[Input]:
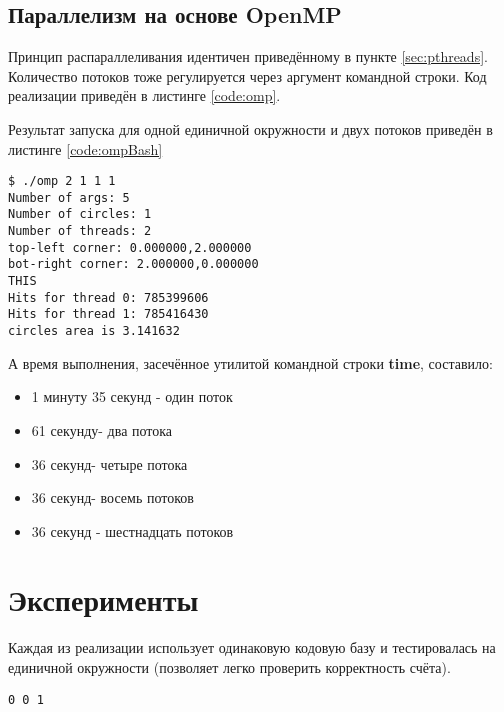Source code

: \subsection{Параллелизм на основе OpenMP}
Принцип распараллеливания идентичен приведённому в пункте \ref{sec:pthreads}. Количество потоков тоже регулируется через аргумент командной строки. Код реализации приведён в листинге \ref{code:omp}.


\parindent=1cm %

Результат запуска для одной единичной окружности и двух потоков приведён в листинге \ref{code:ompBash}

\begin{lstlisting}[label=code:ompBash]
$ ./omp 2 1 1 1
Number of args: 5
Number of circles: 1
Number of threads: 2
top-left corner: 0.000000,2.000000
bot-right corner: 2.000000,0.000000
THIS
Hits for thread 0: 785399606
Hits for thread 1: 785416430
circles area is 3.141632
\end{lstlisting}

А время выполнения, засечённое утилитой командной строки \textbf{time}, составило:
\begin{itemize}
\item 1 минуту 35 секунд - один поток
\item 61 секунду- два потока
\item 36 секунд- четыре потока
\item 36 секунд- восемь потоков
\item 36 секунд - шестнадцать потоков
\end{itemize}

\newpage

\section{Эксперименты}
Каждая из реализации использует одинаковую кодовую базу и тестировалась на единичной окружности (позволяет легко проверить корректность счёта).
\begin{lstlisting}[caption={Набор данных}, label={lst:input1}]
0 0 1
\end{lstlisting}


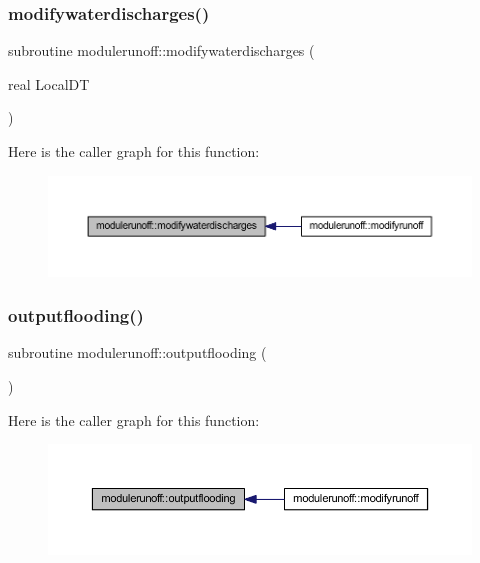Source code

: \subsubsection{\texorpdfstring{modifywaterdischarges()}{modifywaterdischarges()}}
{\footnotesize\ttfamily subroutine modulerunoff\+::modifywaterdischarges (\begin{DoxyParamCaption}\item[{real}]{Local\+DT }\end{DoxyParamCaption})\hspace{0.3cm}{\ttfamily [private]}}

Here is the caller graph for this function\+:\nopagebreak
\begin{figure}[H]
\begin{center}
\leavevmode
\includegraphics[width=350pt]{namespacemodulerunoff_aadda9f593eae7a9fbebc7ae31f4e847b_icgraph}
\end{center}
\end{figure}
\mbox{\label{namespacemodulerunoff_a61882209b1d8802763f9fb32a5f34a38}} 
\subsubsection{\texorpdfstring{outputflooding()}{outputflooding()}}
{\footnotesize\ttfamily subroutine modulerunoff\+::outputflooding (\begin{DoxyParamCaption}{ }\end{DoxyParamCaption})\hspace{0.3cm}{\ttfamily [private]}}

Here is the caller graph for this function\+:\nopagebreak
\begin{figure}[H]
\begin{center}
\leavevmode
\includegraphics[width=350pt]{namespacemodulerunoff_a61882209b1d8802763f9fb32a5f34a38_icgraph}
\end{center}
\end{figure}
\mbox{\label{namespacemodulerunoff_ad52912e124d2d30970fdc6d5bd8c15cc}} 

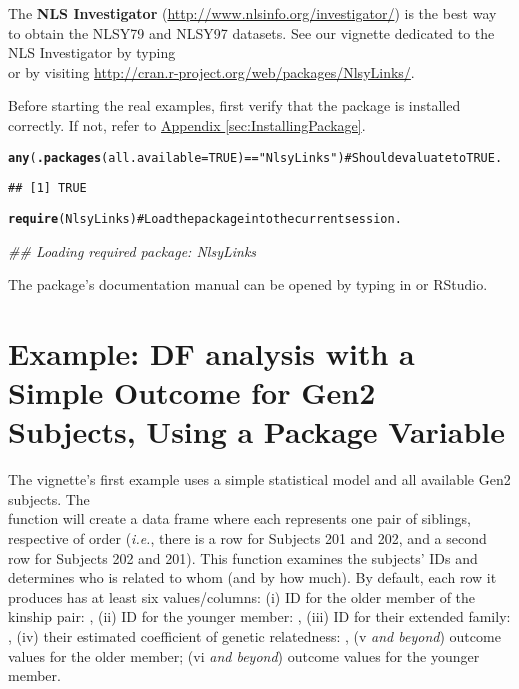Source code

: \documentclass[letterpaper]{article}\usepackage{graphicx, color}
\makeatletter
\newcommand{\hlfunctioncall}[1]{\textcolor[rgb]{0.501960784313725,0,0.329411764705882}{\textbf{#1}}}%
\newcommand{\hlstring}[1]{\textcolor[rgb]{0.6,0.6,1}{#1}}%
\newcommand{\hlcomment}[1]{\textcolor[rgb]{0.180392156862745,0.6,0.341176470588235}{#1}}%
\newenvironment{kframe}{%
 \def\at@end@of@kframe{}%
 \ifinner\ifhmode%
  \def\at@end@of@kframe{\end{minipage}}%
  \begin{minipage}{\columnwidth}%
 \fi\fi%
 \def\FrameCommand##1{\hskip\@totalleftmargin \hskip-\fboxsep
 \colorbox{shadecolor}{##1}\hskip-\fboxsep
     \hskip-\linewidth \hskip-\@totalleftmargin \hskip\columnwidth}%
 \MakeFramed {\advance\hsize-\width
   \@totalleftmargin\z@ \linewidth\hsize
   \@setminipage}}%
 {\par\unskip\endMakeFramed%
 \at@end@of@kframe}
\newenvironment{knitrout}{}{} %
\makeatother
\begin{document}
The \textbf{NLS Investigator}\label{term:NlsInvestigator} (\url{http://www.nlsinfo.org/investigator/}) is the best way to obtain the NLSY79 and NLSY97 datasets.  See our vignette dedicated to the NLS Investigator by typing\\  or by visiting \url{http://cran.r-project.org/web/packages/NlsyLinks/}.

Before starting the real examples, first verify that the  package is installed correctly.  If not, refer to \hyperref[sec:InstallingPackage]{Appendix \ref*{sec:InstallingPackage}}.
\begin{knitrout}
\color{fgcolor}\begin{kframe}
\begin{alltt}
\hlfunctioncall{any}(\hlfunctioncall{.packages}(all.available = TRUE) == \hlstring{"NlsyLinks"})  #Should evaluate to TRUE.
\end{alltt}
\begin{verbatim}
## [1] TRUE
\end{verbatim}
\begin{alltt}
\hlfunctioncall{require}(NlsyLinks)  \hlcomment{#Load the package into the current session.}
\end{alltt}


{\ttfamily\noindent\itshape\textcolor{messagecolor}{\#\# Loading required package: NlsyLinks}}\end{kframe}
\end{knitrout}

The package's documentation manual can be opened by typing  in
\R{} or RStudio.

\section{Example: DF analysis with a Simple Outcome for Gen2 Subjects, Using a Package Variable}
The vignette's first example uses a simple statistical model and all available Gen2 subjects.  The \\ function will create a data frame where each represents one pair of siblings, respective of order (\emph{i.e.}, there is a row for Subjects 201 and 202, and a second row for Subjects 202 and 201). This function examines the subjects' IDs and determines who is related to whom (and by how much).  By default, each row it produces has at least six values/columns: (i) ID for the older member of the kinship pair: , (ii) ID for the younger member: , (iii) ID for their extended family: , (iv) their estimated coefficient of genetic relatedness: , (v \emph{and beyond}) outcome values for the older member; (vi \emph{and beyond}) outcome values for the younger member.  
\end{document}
* * *
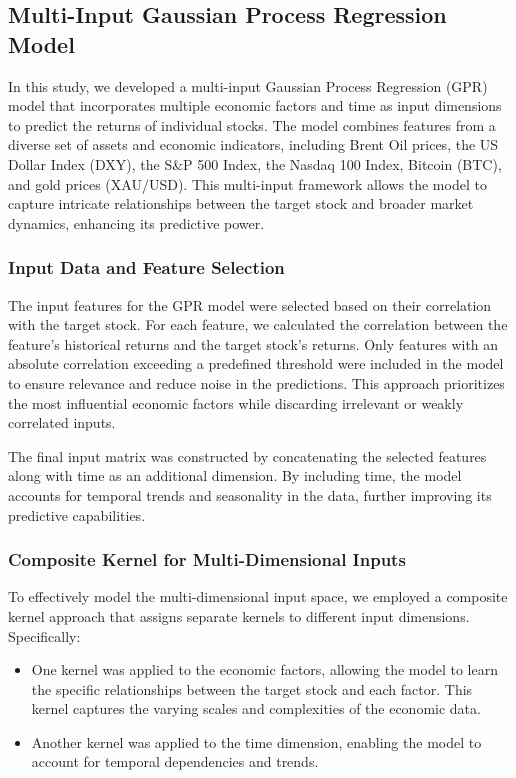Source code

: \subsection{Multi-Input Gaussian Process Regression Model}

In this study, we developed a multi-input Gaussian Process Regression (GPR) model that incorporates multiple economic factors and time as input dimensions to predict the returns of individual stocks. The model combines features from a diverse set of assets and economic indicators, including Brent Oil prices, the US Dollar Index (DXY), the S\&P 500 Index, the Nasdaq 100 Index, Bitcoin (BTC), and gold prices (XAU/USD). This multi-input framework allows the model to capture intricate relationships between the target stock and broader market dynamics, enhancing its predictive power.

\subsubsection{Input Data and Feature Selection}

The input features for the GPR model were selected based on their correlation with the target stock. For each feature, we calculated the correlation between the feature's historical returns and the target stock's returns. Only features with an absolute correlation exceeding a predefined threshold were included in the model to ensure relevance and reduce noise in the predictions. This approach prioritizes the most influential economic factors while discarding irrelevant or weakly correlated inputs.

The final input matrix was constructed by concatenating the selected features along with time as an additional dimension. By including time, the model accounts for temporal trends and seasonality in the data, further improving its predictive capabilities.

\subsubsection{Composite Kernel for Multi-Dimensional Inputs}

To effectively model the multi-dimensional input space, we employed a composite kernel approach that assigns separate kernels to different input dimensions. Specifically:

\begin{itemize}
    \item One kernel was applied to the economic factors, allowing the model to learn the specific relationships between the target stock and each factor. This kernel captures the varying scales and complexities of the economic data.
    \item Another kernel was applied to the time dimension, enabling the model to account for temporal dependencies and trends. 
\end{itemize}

[What you are asked to do]: Extract, from the material above, each line holding the word "командной".

[Expected output]:
Принцип распараллеливания идентичен приведённому в пункте \ref{sec:pthreads}. Количество потоков тоже регулируется через аргумент командной строки. Код реализации приведён в листинге \ref{code:omp}.
А время выполнения, засечённое утилитой командной строки \textbf{time}, составило:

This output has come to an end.